### [Work to complete]
Whenever a line of the records below contains the word "https", copy that line.

### [Records supplied]

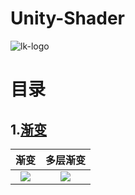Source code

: # Unity-Shader

![lk-logo](https://znlkgame.oss-cn-beijing.aliyuncs.com/LKGame.png)


# 目录
## 1.[渐变](https://github.com/2722183335/Unity-Shader/tree/main/1.Gradient)
渐变            |  多层渐变
:-------------------------:|:-------------------------:
![](https://unity-shader.oss-cn-beijing.aliyuncs.com/Gradient.gif) | ![](https://unity-shader.oss-cn-beijing.aliyuncs.com/ProgramGeneratedMapGradient.gif)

### [Solution to this task]
![lk-logo](https://znlkgame.oss-cn-beijing.aliyuncs.com/LKGame.png)
## 1.[渐变](https://github.com/2722183335/Unity-Shader/tree/main/1.Gradient)
![](https://unity-shader.oss-cn-beijing.aliyuncs.com/Gradient.gif) | ![](https://unity-shader.oss-cn-beijing.aliyuncs.com/ProgramGeneratedMapGradient.gif)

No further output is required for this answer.